NAR Akdeniz ülkeleri ,Hindistan , İran ,Malezya ,Tropikal Afrika ve az miktarda da Amerika’da yetişir. Nar ve bitkisinden elde edilen ürünler eski zamanlardan beri parazit enfeksiyonları ,ülser , diyare ,dizanteri , mikrobiyal enfeksiyonlar ve respiratuar hastalıkların tedavisinde kullanılmaktadır. Nar bitkisinin ekstratlarının anti diyabetik, anti inflamatuar , antioksidan ve anti tümör etkiye sahip olduğu bilinmektedir.
Geleneksel Çin tıbbında kabuk ,kök gibi nar bitkisinin farklı kısımları dışında nar meyvesi ve suyu da pek çok hastalığın tedavisinde kullanılmıştır. Kabuk kısmı fenolik bileşikler ,flavonoidler, ellagitanninler ve proantosiyanidin bileşikleri ,kompleks polisakkaritler ,potasyum, nitrojen, kalsiyum, magnezyum, fosfor ve sodyumdan içerir. Fakat kabuk kısmı yenilebilir olmadığı için piyasaya hap , toz, kapsül gibi kolay tüketim sağlayan formları çıkmıştır. Tohum kısmı ise linoleik asit , linolenik asit ,stearik asit , palmitik asit ve fitosterollerden zengindir ve bu yağ asitlerinin dışında protein, lif , mineraller , polifenoller ve izoflavonları da içerir.
Nar tanelerinin bileşiminde früktoz , glikoz , pektin , sitrik asit ,malik asit ve fenolik bileşikler , flavonoidler gibi biyoaktif bileşikler bulunur.
Nar suyu polifenol , taninler ,antosiyanin ,C vit.,E vit. ,Koenzim Q 10 ve lipoik asit içerir. Nar suyunun antioksidan madde içeriği diğer doğal meyve suları , yeşil çay ve kırmızı şaraptan daha yüksektir. Antioksidanlar inflamasyon önleyici , yaşlanma karşıtı , kolesterol oksidasyonu ve aterosıklerozisten koruyucudur. Yapılan çalışmalarda anti oksidan ve omega 3 yağ alımını arttırmanın inflamasyonla ilgili aşırı yağlanmayı azalttığı belirtilmiştir.

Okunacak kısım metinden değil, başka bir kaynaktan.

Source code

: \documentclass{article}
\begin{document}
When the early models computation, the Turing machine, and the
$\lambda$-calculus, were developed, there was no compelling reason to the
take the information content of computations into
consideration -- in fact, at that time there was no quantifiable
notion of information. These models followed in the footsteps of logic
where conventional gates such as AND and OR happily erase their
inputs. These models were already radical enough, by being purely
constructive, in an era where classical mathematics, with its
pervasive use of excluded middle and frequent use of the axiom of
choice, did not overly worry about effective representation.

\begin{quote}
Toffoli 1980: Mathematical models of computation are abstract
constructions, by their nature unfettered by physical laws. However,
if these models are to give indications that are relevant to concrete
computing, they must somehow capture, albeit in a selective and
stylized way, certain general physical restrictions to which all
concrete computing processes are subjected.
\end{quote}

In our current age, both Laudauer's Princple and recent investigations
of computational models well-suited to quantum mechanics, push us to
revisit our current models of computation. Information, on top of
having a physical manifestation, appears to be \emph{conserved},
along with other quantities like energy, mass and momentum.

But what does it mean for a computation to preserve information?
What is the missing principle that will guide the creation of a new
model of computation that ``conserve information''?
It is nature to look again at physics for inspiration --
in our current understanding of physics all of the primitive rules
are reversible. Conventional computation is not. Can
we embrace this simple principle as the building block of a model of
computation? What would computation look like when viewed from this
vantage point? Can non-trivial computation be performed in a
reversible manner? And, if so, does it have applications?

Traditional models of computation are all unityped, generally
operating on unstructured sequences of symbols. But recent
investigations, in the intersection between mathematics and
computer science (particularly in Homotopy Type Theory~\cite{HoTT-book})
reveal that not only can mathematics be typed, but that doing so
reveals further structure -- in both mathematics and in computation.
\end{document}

Polifenolden zengin besinler kanserden koruyucu etkilerinden dolayı dünya çapında ilgi odağıdır. Nar yaprakları ve kabuğu polifenolik bileşiklerden olan tanenler ve flavonoidlerden zengindir. Narın tüm kısımları tedavi için kullanışlıdır ancak Ayurvedik ilaç sistemleri diyabet tedavisinde yalnızca narın çiçek kısmını kullanır. Nar çiçeğinin bileşiminde bulunan davcosterol ve punica flavon güçlü biyolojik aktivite ve tıbbi değere sahiptir.
Obezite , diyabet , hipertansiyon, koroner kalp hastalığı ,yüksek kolesterol , depresyon ,iskelet kas sistemi hastalıkları ve çeşitli kanser türleri için risk faktörüdür. Günümüzde sibutramin ve orlistat uzun dönem obezite tedavisinde kullanılmaktadır ancak etkinlikleri sınırlıdır. Bu durum kilo yönetiminde farklı alternatif arayışlarına sebep olmuştur.
Yapılan bir araştırmada narın kısımlarının etki mekanizması incelenmiş , tüm kısımlarının antioksidan aktiviteye sahip olduğu görülmüştür. Nar çiçeği tüketimi sonucunda serum lipit ve glikoz seviyesi %18-25 azalmıştır. Obezite düşük dereceli kronik inflamatuar bir durumdur ve nar bileşikleri apaçık bir antioksidan ve anti inflamatuardır. Ayrıca karbonhidrat ve lipit metabolizmalarını etkileyerek kilo kaybına büyük katkı sağlar.